Why I Love Vultures

One of her favorite birds, Dr. Caitlin Kight talks about the vultures; how they are not understood very well by a lot of people, and that they actually serve a wonderful purpose in the ecosystem.

Nick: One of your favorite birds is the vulture, which you mentioned on a radio show. So would you like to explain why you have this love for vultures where most people probably wouldn't?

Caitlin: Yeah, definitely vultures have not always been my favorite group of birds, and I have had different favorites over the years. An early favorite was the blue j because when I was out, banding birds: so we capture birds in these nets and put bands on them so we can track where they go and what they were doing, and I caught a blue J. And it just watched me the whole time. Like, I've got my eyes on you. I know what you're doing. You're not outsmarting me, and I just loved its attitude. 

But vultures, actually one of the real reasons that I like them, you've just mentioned is that a lot of people don't, and I think that they really get a bad rap. They're not understood very well by a lot of people. You know, in my part of the world, they're called buzzards. So I live in the UK and in the UK, a buzzard is a hawk, a bird, it's a predatory bird that will target things and kill them. And in the US, what we call buzzards is a vulture. 

Vultures do not typically, for the most part, they don't go hunting for things -- they just eat, carry, and that's leftover.
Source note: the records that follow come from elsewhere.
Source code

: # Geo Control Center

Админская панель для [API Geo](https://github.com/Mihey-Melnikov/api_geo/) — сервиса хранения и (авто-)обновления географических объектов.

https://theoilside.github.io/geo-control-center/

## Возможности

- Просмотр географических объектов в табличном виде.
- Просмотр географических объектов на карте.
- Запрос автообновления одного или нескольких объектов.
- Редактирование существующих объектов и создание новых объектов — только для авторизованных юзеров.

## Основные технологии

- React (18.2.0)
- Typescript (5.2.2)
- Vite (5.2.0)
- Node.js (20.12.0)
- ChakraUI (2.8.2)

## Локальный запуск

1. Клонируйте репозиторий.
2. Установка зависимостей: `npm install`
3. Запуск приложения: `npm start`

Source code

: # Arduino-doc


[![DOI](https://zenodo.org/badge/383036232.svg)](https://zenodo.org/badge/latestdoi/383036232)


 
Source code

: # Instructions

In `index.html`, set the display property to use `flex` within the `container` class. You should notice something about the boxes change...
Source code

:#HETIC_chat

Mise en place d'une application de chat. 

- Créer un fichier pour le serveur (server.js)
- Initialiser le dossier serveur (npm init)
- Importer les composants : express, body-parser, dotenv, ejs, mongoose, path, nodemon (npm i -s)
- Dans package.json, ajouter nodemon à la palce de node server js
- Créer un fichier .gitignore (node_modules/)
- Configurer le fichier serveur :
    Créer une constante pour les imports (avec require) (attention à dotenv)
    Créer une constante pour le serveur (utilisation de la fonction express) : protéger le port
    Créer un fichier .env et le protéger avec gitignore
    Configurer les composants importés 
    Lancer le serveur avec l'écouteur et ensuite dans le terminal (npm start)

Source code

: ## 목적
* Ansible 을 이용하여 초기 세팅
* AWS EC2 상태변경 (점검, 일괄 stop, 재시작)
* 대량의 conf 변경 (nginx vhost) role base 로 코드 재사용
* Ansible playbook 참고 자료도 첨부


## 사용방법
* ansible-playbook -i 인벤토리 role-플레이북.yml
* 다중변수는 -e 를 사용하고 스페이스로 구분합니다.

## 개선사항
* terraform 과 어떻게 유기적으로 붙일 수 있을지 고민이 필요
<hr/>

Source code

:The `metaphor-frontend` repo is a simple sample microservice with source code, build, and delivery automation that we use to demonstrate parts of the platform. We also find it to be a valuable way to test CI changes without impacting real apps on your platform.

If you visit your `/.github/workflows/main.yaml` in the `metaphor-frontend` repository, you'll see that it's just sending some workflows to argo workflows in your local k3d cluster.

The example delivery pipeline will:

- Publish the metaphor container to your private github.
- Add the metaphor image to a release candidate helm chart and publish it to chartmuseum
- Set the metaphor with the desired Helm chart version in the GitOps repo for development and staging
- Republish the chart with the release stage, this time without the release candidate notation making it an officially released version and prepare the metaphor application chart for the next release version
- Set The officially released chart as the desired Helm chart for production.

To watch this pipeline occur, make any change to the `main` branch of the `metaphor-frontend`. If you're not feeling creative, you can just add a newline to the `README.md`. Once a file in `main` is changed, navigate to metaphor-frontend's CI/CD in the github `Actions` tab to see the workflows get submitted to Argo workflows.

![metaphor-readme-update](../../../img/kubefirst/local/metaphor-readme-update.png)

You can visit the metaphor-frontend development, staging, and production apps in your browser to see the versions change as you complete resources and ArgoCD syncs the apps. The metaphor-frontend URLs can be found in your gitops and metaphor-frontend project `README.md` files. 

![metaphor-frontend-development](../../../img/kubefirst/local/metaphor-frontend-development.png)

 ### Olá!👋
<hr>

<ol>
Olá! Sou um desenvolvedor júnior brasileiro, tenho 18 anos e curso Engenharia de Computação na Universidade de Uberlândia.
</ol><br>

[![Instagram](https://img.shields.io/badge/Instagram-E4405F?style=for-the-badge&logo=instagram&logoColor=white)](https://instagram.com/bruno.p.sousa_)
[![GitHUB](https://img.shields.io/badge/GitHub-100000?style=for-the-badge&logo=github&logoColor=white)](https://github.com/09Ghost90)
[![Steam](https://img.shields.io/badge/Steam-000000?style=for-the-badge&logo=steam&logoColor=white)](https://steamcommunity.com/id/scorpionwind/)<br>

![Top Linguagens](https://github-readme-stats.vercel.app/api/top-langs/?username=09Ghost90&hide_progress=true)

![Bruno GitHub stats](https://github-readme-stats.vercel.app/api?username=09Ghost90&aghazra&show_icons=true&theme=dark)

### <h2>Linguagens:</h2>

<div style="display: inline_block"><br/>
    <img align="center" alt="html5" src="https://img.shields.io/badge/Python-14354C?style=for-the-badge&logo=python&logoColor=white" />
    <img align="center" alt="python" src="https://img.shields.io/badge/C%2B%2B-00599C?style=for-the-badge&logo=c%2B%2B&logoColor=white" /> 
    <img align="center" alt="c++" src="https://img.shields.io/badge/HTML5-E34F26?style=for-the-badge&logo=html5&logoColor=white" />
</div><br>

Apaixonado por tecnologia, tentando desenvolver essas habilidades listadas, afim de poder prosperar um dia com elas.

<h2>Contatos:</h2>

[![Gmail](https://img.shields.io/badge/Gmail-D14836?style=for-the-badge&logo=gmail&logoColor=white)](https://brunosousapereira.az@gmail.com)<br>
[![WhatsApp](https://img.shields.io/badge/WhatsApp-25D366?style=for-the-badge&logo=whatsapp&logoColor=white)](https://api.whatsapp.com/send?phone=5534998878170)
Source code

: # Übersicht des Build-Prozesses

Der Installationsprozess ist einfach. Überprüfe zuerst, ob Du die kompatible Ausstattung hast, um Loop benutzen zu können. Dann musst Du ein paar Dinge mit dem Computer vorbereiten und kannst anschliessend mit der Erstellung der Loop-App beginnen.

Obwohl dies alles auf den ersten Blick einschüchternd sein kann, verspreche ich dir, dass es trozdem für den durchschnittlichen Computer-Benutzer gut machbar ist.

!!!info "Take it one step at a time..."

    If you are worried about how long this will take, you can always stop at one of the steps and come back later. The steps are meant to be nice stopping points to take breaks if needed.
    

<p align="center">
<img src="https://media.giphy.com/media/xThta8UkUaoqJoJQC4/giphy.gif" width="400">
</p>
So this is a real misunderstanding where people malign them because they think all they're going to do is kill my pet rabbit, or my chickens or my lambs or whatever. And that's not true.

Actually, what they're doing is serving this wonderful purpose in the ecosystem where they're taking things that no longer otherwise have a purpose, and they're breaking them down and returning the little bits of them into the environment. So they can come back as plants, funky animals, whatever. 

I think that's amazing, like what better role than to be the link between something dying and something being reborn, you know, not to get overly floral about it. But for me, that's such an important part in the ecosystem. I think it's such a shame that people don't understand how they do that.

In fact, in places like Africa and India, they're severely threatened, because it's been misunderstood for so long, and there have been poisoning events that have killed them off. So those functions are no longer being fulfilled, and I find that really tragic because it's this lovely part of the cycle of life.